Rather than deal with the increased patrols, she cast the Full Body Bind, freezing the vampire in place, and made herself visible and smellable again. "Hi there," she said, relaxing the spell a bit to allow the vampire to talk.

"Cur!" the vampire said, spitting on her clothes.

"Now, now. Manners." She applied a small Lumos to the tip of her wand. Not bright enough to cause anything but some mild eye pain if he looked at it. "You look hungry."

He responded by moving his mouth, yet making no real sound save low grunts. Were he not in the body bind, Emily knew he'd be slashing wildly at her with teeth and fangs. As creatures, vampires were technically afforded less rights than that of Muggles-similar to that of Mudbloods, in truth. In reality, officials sometimes released them in populated areas to curb Muggle population and keep them weak through terror and blood-drawing. It was also rumored that the Death Eaters used vampires in their own secret activities. Knockturn had always been a haven for vampires-if not for Muggle population control or Death Eater plots, then to simply keep the other dark creatures like werewolves in check.

"You must be pretty desperate-or stupid-to attack a witch in the middle of Knockturn," Emily said, reaffixing her glare into the vampire's eyes. "Why?"

He spat again, this time missing her clothes by a hastily thrown shield by Emily. "Can't go into Greater London no more. Ministry don't let us pass."

"So, you've all been drinking on Muggle blood too freely then?" His eyes said everything she needed to hear. "And now, the Ministry is looking to curb your numbers a bit."

"Please, noble mistress," the vampire said, now changing tact. "I beg of you. Help me. We're all starving."

Such was the nature of Ministry-vampire relations. During feed years, the vampires would breed new ones, and gorge graciously on Muggles. During cull years, their numbers would be cut down through starvation. There was nothing Emily could do to truly help him, save offer her own blood. Now there was a dumb idea: doing that would give the vampire her scent, and he'd be able to use it to track her back home. It was like giving a Pixie Dust addict the Queen Pixie herself. Clearly, things weren't meant to be.

"Fine, I'll help you," she said.

"Oh?" the vampire said. "Please mistress, thank you, thank you!"

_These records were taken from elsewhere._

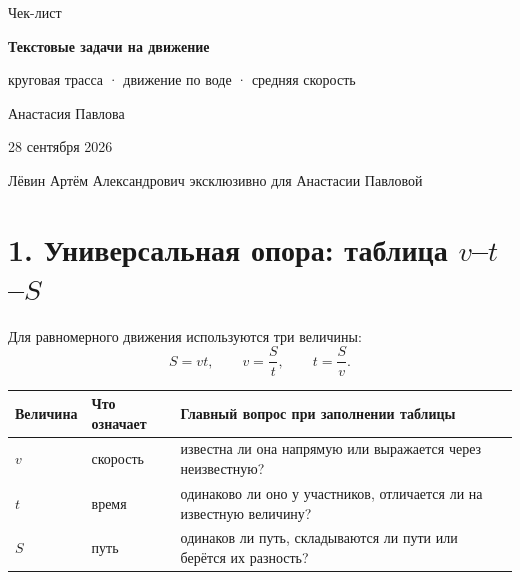 \documentclass[a4paper,12pt]{article}
\newcommand{\vts}{\(v\)--\(t\)--\(S\)}
\begin{document}
\thispagestyle{empty}
\begin{center}
\vspace*{18mm}
{\color{accent}\Large Чек-лист}\par
\vspace{5mm}
{\Huge\bfseries Текстовые задачи на движение}\par
\vspace{3mm}
{\Large круговая трасса · движение по воде · средняя скорость}\par
\vspace{12mm}
{\large Анастасия Павлова}\par
\vspace{3mm}
{\normalsize 28 сентября 2026}\par
\vfill
{\small Лёвин Артём Александрович эксклюзивно для Анастасии Павловой}\par
\vspace{9mm}
\end{center}
\clearpage

\section*{1. Универсальная опора: таблица \vts}

Для равномерного движения используются три величины:
\[
S=vt,\qquad v=\frac{S}{t},\qquad t=\frac{S}{v}.
\]

\begin{tabularx}{\linewidth}{@{}lXX@{}}
\toprule
\textbf{Величина} & \textbf{Что означает} & \textbf{Главный вопрос при заполнении таблицы} \\
\midrule
\(v\) & скорость & известна ли она напрямую или выражается через неизвестную? \\
\(t\) & время & одинаково ли оно у участников, отличается ли на известную величину? \\
\(S\) & путь & одинаков ли путь, складываются ли пути или берётся их разность? \\
\bottomrule
\end{tabularx}
\end{document}
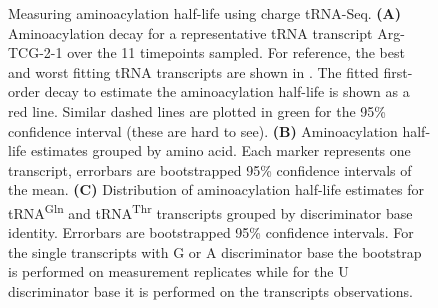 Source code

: \documentclass[9pt,lineno]{elife}
\begin{document}
\begin{figure}[ht!]
\centering
{}
\caption{
Measuring aminoacylation half-life using charge tRNA-Seq.
\textbf{(A)} Aminoacylation decay for a representative tRNA transcript Arg-TCG-2-1 over the 11 timepoints sampled.
For reference, the best and worst fitting tRNA transcripts are shown in .
The fitted first-order decay to estimate the aminoacylation half-life is shown as a red line.
Similar dashed lines are plotted in green for the 95\% confidence interval (these are hard to see).
\textbf{(B)} Aminoacylation half-life estimates grouped by amino acid.
Each marker represents one transcript, errorbars are bootstrapped 95\% confidence intervals of the mean.
\textbf{(C)} Distribution of aminoacylation half-life estimates for tRNA\textsuperscript{Gln} and tRNA\textsuperscript{Thr} transcripts grouped by discriminator base identity.
Errorbars are bootstrapped 95\% confidence intervals.
For the single transcripts with G or A discriminator base the bootstrap is performed on measurement replicates while for the U discriminator base it is performed on the transcripts observations.
}
\label{fig:Fig6}

\label{figsupp:f6S1}


\end{figure}
\end{document}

Emily summoned a nearby shard of wood and banished it into the vampire's heart once it was close enough. The vampire froze, then disintegrated into a pile of ash; nothing left but clothes and the stick. There was no other way. The killing curse required a lot of power, and throwing him into the sun would've been too much pain for the poor fool. At least this way, it was quick, and he didn't need to suffer anymore.

With a last flick of her wand, she flung the clothes into the wind, and continued her hike up to the Cauldron.